Between the 24 and 31 December, most gatherings revolve around food and drinks, for people with diabetes, this can mean a load of extra planning, because even though It’s a festive period that we should take advantage of, someone with diabetes should be able to get through it without wreaking havoc on his diabetes management.

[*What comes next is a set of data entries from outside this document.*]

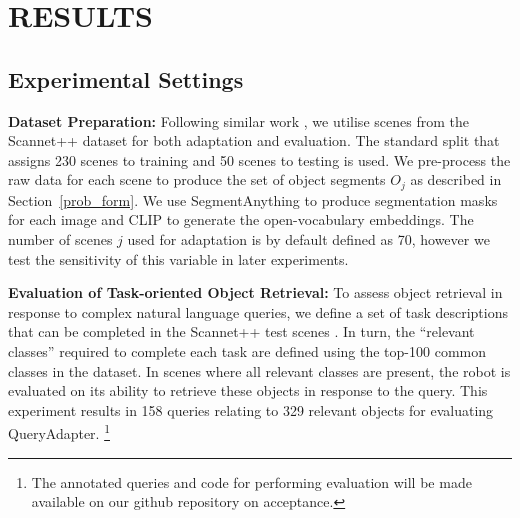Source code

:\section{RESULTS}
\subsection{Experimental Settings}


\textbf{Dataset Preparation:} Following similar work \cite{bare, ovoslam}, we utilise scenes from the Scannet++ dataset \cite{scannet++} for both adaptation and evaluation. The standard split that assigns 230 scenes to training and 50 scenes to testing is used. We pre-process the raw data for each scene to produce the set of object segments $O_{j}$ as described in Section~\ref{prob_form}. We use SegmentAnything \cite{segment_anything} to produce segmentation masks for each image and CLIP \cite{clip} to generate the open-vocabulary embeddings. The number of scenes $j$ used for adaptation is by default defined as 70, however we test the sensitivity of this variable in later experiments.


\textbf{Evaluation of Task-oriented Object Retrieval:}
To assess object retrieval in response to complex natural language queries, we define a set of task descriptions that can be completed in the Scannet++ test scenes \cite{scannet++}. In turn, the ``relevant classes'' required to complete each task are defined using the top-100 common classes in the dataset. In scenes where all relevant classes are present, the robot is evaluated on its ability to retrieve these objects in response to the query. This experiment results in 158 queries relating to 329 relevant objects for evaluating QueryAdapter. \footnote{The annotated queries and code for performing evaluation will be made available on our github repository on acceptance.\label{myfootnote}}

Luckily many of the foods, drinks and dishes consumed during the holidays are low in carbohydrates and have recognized taste and nutritional qualities. We present to you some great classics.

1. Turkey, capon, poultry


Although there are differences, for example, between turkey (leaner) and capon (fatter), poultry is a safe bet for a light and festive main dish.
Rich in protein and low in fat (when compared to pork or some red meat), it is easy to cook.
If your poultry is stuffed, choose a lean vegetable stuffing and replace the cooking juices with an emulsion or lighter sauce.

2. Salmon


Easy to prepare and relatively affordable in terms of price, salmon (whether cold in steaks, smoked, baked, foil or steamed) is an excellent choice. Rich in vitamins E, A and polyunsaturated fatty acids (the famous omega-3), it is a valuable ally of the cardiovascular system.

3. Chocolate 


A true star of the holiday season, chocolate, especially if it is black and with a high percentage of cocoa (more fiber and less carbohydrates), contains nutritional qualities: vitamins B, E, iron, fluorine, copper magnesium.

You can eat some squares occasionally (1 square of tablet = 5 g, a small bite or individual chocolate box = 10 g).

4. Raspberry thumbprint cookies


Raspberry thumbprint cookies are easy gluten free and low carb cookies with a fruity raspberry jam filling. They are perfect for low carb, and sugar free diets.

You are now reassured and guilt free. But to fully enjoy the holidays, nothing is better than a varied and balanced menu. It’s the strategy of smart pleasure!